======== Supplied material

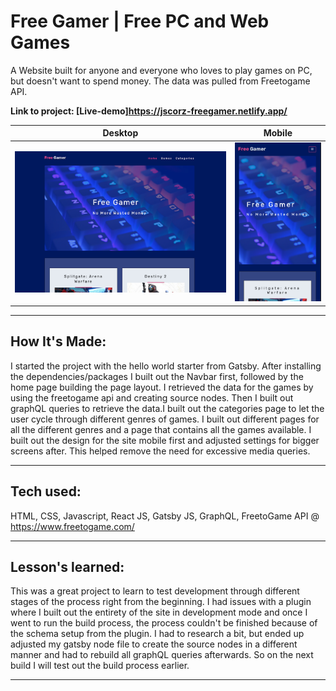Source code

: # Free Gamer | Free PC and Web Games

A Website built for anyone and everyone who loves to play games on PC, but doesn't want to spend money. The data was pulled from Freetogame API.

**Link to project: [Live-demo]https://jscorz-freegamer.netlify.app/**

|                   Desktop                    |                        Mobile                        |
| :------------------------------------------: | :--------------------------------------------------: |
| ![meals2u](src/assets/images/free-gamer.png) | ![meals2u2](src/assets/images/free-gamer-mobile.png) |

---

## **How It's Made:**

I started the project with the hello world starter from Gatsby. After installing the dependencies/packages I built out the Navbar first, followed by the home page building the page layout. I retrieved the data for the games by using the freetogame api and creating source nodes. Then I built out graphQL queries to retrieve the data.I built out the categories page to let the user cycle through different genres of games. I built out different pages for all the different genres and a page that contains all the games available. I built out the design for the site mobile first and adjusted settings for bigger screens after. This helped remove the need for excessive media queries.

---

## **Tech used:**

HTML, CSS, Javascript, React JS, Gatsby JS, GraphQL, FreetoGame API @ https://www.freetogame.com/

---

## **Lesson's learned:**

This was a great project to learn to test development through different stages of the process right from the beginning. I had issues with a plugin where I built out the entirety of the site in development mode and once I went to run the build process, the process couldn't be finished because of the schema setup from the plugin. I had to research a bit, but ended up adjusted my gatsby node file to create the source nodes in a different manner and had to rebuild all graphQL queries afterwards. So on the next build I will test out the build process earlier.

---
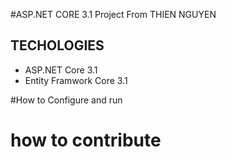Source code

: #ASP.NET CORE 3.1 Project From THIEN NGUYEN
## TECHOLOGIES
- ASP.NET Core 3.1
- Entity Framwork Core 3.1

#How to Configure and run
# how to contribute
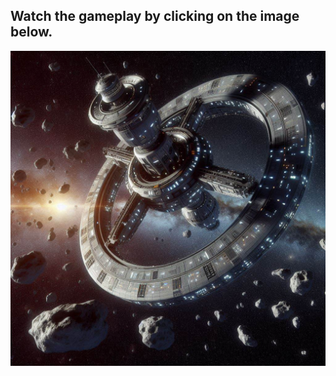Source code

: 
## Watch the gameplay by clicking on the image below.
[![Galactic Drift](images/GalacticDrift.jpeg)](https://www.youtube.com/watch?v=dQw4w9WgXcQ)

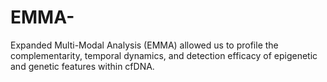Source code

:# EMMA-
Expanded Multi-Modal Analysis (EMMA) allowed us to profile the complementarity, temporal dynamics, and detection efficacy of epigenetic and genetic features within cfDNA.
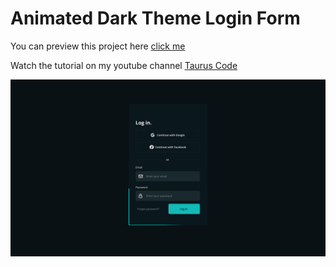 # Animated Dark Theme Login Form

<p>You can preview this project here <a href="https://luissitoe.github.io/animated-dark-theme-login-form/">click me</a></p>
<p>Watch the tutorial on my youtube channel  <a href="https://youtu.be/QGJviLsuj7c"> Taurus Code</a></p>


![](./preview.png)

================

## Task item
Give back every record above word for word, dropping pictures.

## Result for this task
Source code

: # Free Gamer | Free PC and Web Games

A Website built for anyone and everyone who loves to play games on PC, but doesn't want to spend money. The data was pulled from Freetogame API.

**Link to project: [Live-demo]https://jscorz-freegamer.netlify.app/**

|                   Desktop                    |                        Mobile                        |
| :------------------------------------------: | :--------------------------------------------------: |
| ![meals2u](src/assets/images/free-gamer.png) | ![meals2u2](src/assets/images/free-gamer-mobile.png) |

---

## **How It's Made:**

I started the project with the hello world starter from Gatsby. After installing the dependencies/packages I built out the Navbar first, followed by the home page building the page layout. I retrieved the data for the games by using the freetogame api and creating source nodes. Then I built out graphQL queries to retrieve the data.I built out the categories page to let the user cycle through different genres of games. I built out different pages for all the different genres and a page that contains all the games available. I built out the design for the site mobile first and adjusted settings for bigger screens after. This helped remove the need for excessive media queries.

---

## **Tech used:**

HTML, CSS, Javascript, React JS, Gatsby JS, GraphQL, FreetoGame API @ https://www.freetogame.com/

---

## **Lesson's learned:**

This was a great project to learn to test development through different stages of the process right from the beginning. I had issues with a plugin where I built out the entirety of the site in development mode and once I went to run the build process, the process couldn't be finished because of the schema setup from the plugin. I had to research a bit, but ended up adjusted my gatsby node file to create the source nodes in a different manner and had to rebuild all graphQL queries afterwards. So on the next build I will test out the build process earlier.

---
Source code

: #ASP.NET CORE 3.1 Project From THIEN NGUYEN
## TECHOLOGIES
- ASP.NET Core 3.1
- Entity Framwork Core 3.1

#How to Configure and run
# how to contribute
Source code

: 
## Watch the gameplay by clicking on the image below.
[![Galactic Drift](images/GalacticDrift.jpeg)](https://www.youtube.com/watch?v=dQw4w9WgXcQ)

Source code

:# EMMA-
Expanded Multi-Modal Analysis (EMMA) allowed us to profile the complementarity, temporal dynamics, and detection efficacy of epigenetic and genetic features within cfDNA.
 # Animated Dark Theme Login Form

<p>You can preview this project here <a href="https://luissitoe.github.io/animated-dark-theme-login-form/">click me</a></p>
<p>Watch the tutorial on my youtube channel  <a href="https://youtu.be/QGJviLsuj7c"> Taurus Code</a></p>


![](./preview.png)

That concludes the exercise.